For this, Rodiles and his supporters get harassed to no end, and they’re not the only ones. According to the Cuban Commission for Human Rights and National Reconciliation, a dissident group on the island, there have been more than 5,600 arrests so far this year, 520 in October alone. Most of the detentions are short-term, violent and public; many are caught on video, as I’ve detailed before.
Verdict deliverd in Payá crash
Last July, I wrote about the death of Oswaldo Payá, one of Cuba’s most important dissidents, in what appeared to be a suspicious car crash.
Payá’s wife, Ofelia Acevedo, maintains that the state is responsible for his death. Meanwhile, the Cuban legal system has condemned Ángel Carromero, a Spanish native, for manslaughter. Carromero, a youth leader for Spain’s conservative Popular Party, was at the wheel when the accident occurred. Though Acevedo said she knows of texts sent by Carromero and a second foreigner in the car alleging that they were being bumped by another vehicle just before the crash, Carromero — whose Spanish driving record was atrocious — has insisted in all his media appearances that there was no second car and that he sent no such texts.

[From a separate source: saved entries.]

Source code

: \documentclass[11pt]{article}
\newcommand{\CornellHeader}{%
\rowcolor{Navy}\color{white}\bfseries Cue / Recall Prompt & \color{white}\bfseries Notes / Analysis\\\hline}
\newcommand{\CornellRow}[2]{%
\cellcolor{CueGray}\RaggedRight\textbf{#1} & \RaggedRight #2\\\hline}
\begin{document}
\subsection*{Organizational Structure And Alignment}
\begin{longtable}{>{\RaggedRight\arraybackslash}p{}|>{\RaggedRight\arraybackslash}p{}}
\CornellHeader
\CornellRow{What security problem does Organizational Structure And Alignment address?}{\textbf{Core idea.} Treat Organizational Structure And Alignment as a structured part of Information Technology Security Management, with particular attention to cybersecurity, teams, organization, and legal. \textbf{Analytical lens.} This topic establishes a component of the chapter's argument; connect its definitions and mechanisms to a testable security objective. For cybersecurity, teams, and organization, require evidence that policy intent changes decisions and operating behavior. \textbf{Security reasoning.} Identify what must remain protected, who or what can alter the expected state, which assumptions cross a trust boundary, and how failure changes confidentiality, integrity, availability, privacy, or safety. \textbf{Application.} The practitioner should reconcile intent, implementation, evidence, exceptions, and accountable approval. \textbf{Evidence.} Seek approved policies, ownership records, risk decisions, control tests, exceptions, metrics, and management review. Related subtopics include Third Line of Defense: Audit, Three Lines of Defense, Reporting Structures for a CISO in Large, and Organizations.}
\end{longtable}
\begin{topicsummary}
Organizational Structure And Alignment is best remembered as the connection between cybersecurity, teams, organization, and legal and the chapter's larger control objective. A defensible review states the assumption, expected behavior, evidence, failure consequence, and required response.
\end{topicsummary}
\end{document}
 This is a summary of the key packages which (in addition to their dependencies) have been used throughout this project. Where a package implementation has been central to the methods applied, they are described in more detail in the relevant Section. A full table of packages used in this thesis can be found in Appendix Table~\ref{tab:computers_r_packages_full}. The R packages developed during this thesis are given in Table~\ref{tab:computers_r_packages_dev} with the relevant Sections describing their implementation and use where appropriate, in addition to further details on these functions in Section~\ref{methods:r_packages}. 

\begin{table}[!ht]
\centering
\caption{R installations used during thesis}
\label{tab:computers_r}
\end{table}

We’ll check back when he gets released, which could be well short of four years, and see if the story changes.
Rivera loses Florida seat
God knows there was probably no crazier congressional race in the whole country this month than in South Florida, where Democrat Joe Garcia took on Republican incumbent David Rivera, Sen. Marco Rubio’s best friend. (I’m not being hyperbolic — they’re close enough to co-own property.)
Garcia finally won, beating Rivera by a comfortable ten-point margin. By the time voters had their say, Rivera was under two different federal investigations and had been slapped for 11 ethics violations during his time in the Florida state legislature. Rivera lost party support and barely had enough cash to finish out the race.
But to hear Rivera tell it, none of that mattered. The problem was mostly demographics and a strong showing by the president.
“I think an analysis of the results demonstrates that the presidential election had a significant impact on several congressional races, including my own,” Rivera told the Miami Herald. “It makes it tough for Republicans down ballot to be successful.”
Though there’s already talk of Jeb Bush Jr. running against Garcia in 2014, Rivera isn’t going away. There are still those two investigations to be concluded. Ana Alliegro, his campaign manager and cash courier, is still missing.